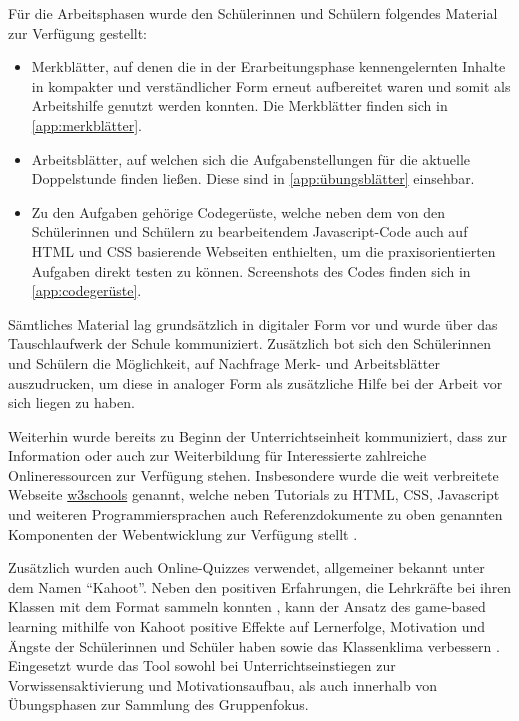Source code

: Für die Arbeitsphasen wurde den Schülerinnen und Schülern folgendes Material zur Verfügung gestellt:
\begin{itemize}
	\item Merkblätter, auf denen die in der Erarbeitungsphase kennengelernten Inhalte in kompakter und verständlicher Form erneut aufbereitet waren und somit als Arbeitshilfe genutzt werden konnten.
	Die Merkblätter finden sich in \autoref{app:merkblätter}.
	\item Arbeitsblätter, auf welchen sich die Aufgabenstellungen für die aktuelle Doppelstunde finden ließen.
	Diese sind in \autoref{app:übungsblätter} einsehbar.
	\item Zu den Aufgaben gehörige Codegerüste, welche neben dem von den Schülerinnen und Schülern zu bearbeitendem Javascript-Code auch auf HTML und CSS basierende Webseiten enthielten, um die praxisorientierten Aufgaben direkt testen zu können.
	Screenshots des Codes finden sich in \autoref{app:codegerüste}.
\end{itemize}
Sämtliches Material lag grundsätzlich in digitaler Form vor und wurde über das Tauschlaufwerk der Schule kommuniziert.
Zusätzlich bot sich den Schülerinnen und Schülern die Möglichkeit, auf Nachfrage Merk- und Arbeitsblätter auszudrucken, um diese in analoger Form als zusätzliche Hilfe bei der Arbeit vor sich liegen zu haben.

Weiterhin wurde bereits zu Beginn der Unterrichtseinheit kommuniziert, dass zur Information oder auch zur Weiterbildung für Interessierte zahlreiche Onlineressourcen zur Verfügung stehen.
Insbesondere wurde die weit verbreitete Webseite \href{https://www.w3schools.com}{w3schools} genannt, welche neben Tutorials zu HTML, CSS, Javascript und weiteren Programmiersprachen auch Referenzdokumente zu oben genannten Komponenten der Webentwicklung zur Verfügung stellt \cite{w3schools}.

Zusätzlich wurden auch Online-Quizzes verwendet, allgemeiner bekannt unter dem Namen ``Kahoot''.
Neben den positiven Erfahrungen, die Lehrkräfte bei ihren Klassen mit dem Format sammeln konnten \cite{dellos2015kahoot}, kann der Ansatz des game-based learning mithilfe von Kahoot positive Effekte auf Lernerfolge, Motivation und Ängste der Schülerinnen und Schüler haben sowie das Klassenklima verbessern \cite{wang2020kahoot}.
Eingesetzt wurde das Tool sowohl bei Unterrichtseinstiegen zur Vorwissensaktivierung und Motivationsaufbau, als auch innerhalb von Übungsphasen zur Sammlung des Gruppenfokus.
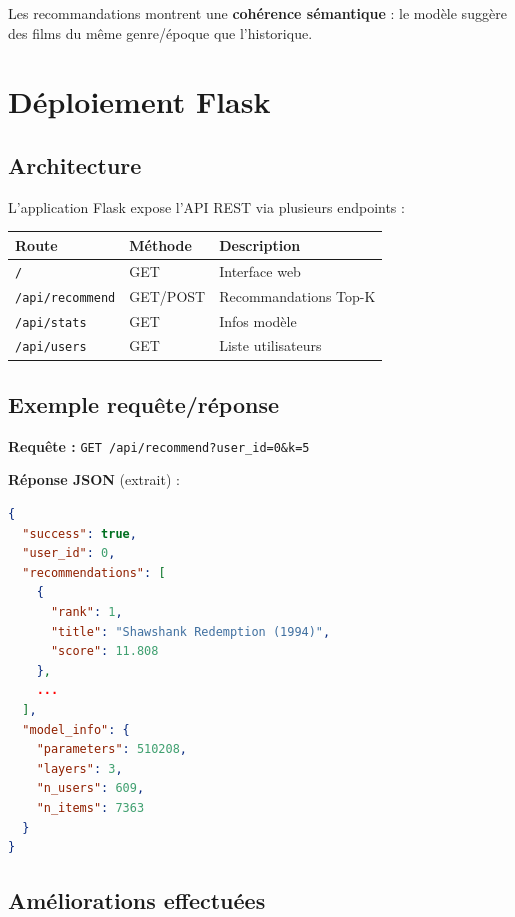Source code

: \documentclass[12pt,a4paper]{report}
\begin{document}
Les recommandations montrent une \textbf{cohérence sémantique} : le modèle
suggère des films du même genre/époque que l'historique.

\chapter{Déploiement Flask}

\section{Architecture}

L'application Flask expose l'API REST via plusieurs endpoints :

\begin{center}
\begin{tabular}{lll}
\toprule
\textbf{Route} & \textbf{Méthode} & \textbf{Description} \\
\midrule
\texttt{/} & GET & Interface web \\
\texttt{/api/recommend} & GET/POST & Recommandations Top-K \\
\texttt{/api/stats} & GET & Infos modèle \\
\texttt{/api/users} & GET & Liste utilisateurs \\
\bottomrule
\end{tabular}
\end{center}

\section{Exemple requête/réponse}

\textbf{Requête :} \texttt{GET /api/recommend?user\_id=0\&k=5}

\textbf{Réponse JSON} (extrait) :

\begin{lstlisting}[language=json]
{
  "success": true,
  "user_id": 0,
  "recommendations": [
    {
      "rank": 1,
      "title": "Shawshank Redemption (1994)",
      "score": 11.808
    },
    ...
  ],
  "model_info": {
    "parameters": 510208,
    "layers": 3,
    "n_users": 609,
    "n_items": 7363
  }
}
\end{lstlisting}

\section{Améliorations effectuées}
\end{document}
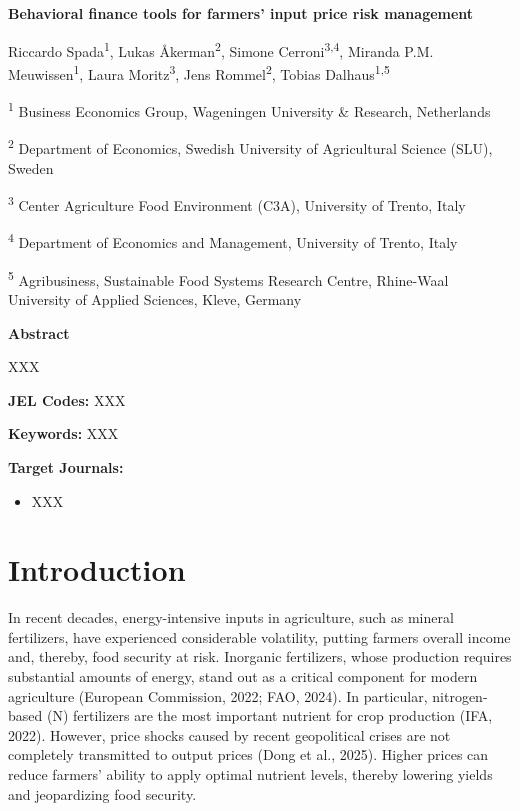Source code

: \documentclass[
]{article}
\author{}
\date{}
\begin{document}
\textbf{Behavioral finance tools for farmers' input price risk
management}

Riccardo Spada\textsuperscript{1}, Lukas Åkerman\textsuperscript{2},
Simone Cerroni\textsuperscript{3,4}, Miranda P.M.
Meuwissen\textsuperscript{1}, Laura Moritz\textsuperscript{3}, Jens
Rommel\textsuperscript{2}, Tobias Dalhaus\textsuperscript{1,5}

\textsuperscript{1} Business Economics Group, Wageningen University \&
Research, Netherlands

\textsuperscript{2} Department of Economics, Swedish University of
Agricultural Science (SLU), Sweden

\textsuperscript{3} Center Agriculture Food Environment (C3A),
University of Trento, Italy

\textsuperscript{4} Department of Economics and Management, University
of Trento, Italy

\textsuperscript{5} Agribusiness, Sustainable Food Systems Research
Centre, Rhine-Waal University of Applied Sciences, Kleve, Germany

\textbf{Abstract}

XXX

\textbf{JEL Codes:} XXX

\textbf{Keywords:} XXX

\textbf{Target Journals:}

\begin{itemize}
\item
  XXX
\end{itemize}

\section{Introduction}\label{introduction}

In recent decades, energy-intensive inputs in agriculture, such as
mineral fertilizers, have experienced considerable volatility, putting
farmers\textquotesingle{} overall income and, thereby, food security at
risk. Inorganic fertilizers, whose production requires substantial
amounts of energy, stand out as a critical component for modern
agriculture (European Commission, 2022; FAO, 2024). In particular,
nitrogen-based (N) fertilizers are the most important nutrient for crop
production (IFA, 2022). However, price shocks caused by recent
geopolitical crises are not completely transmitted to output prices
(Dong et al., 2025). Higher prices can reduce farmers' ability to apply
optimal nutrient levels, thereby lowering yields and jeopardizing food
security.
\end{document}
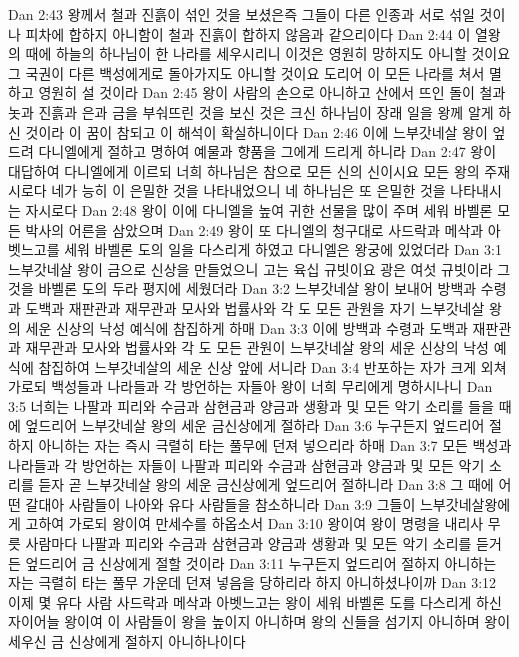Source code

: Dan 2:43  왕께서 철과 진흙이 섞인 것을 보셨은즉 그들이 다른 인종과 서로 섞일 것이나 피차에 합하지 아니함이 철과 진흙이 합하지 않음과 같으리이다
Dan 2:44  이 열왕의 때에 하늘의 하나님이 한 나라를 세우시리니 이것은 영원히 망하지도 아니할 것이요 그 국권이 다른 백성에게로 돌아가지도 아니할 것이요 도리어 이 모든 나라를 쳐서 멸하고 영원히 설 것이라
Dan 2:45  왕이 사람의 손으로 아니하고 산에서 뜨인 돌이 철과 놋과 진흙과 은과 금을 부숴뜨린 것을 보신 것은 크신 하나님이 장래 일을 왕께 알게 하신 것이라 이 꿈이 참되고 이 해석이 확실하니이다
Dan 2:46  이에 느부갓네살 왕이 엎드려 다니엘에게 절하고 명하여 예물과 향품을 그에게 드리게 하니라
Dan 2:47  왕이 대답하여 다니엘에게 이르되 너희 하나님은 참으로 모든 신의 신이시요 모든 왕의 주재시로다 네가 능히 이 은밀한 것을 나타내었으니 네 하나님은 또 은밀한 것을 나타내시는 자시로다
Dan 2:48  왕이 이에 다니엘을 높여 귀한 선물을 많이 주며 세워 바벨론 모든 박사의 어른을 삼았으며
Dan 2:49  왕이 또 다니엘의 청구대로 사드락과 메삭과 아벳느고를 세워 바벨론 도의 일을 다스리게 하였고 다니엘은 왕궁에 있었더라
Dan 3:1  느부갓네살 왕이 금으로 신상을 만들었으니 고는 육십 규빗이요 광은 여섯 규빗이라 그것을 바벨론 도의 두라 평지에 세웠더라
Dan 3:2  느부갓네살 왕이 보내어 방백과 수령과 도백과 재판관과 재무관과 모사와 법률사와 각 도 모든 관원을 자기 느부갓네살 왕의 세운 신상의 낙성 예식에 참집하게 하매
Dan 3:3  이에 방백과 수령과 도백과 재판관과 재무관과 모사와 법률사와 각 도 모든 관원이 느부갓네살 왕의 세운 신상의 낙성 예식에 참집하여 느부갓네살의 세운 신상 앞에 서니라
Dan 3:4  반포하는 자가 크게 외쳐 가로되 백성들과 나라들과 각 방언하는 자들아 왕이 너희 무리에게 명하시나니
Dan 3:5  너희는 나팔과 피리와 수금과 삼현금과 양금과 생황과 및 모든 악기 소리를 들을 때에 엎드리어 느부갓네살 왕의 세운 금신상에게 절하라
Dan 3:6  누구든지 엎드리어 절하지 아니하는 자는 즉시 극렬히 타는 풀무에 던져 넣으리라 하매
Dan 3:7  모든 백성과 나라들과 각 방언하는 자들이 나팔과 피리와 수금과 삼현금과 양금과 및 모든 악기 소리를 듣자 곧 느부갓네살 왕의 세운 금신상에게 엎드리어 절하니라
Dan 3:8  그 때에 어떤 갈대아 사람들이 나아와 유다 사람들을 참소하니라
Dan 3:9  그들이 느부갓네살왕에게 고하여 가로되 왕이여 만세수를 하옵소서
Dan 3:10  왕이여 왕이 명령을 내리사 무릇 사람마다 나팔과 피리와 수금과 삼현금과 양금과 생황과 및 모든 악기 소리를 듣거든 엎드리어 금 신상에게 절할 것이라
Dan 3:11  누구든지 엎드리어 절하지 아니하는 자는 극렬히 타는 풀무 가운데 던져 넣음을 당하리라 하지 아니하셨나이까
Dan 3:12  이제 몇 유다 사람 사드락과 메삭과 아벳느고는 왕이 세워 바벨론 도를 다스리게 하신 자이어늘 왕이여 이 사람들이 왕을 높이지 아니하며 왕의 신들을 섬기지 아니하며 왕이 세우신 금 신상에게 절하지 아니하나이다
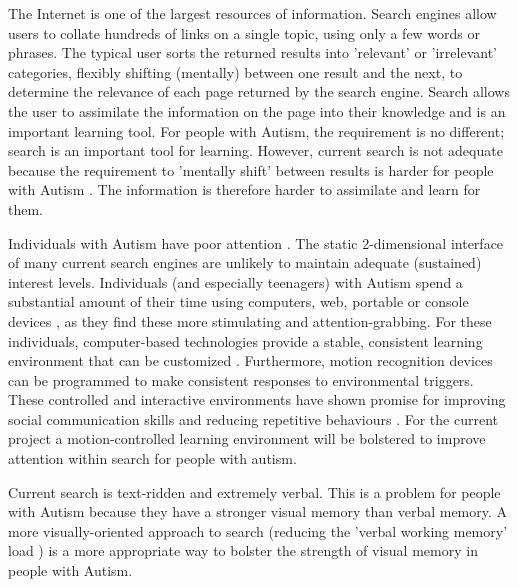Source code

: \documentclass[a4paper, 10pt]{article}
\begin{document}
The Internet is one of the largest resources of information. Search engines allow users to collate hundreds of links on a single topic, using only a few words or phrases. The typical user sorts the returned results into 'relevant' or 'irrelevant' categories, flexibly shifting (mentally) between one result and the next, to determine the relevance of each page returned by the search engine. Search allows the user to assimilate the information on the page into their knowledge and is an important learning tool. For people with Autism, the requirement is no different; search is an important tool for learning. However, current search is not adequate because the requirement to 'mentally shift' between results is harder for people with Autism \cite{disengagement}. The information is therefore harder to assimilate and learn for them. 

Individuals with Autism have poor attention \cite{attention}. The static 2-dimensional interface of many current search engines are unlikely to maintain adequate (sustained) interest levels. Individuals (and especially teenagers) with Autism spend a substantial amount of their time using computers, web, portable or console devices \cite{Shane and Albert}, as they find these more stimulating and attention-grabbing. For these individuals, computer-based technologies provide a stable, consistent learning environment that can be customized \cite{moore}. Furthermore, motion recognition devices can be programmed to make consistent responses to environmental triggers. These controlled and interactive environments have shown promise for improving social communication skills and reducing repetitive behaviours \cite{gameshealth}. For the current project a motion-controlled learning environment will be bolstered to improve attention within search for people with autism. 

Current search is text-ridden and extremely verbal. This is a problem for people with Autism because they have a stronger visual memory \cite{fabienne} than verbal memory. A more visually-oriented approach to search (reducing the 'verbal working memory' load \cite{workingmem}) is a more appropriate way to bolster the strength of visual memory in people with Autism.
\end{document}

------------------------------------------------------------------------

WORK INSTRUCTION
Each line above from the one with "두라 평지에 세웠더라" up to and including the one with "풀무에 던져 넣으리라 하매" must be set down exactly, and no line outside that span may appear.

YOUR RESPONSE
Dan 3:1  느부갓네살 왕이 금으로 신상을 만들었으니 고는 육십 규빗이요 광은 여섯 규빗이라 그것을 바벨론 도의 두라 평지에 세웠더라
Dan 3:2  느부갓네살 왕이 보내어 방백과 수령과 도백과 재판관과 재무관과 모사와 법률사와 각 도 모든 관원을 자기 느부갓네살 왕의 세운 신상의 낙성 예식에 참집하게 하매
Dan 3:3  이에 방백과 수령과 도백과 재판관과 재무관과 모사와 법률사와 각 도 모든 관원이 느부갓네살 왕의 세운 신상의 낙성 예식에 참집하여 느부갓네살의 세운 신상 앞에 서니라
Dan 3:4  반포하는 자가 크게 외쳐 가로되 백성들과 나라들과 각 방언하는 자들아 왕이 너희 무리에게 명하시나니
Dan 3:5  너희는 나팔과 피리와 수금과 삼현금과 양금과 생황과 및 모든 악기 소리를 들을 때에 엎드리어 느부갓네살 왕의 세운 금신상에게 절하라
Dan 3:6  누구든지 엎드리어 절하지 아니하는 자는 즉시 극렬히 타는 풀무에 던져 넣으리라 하매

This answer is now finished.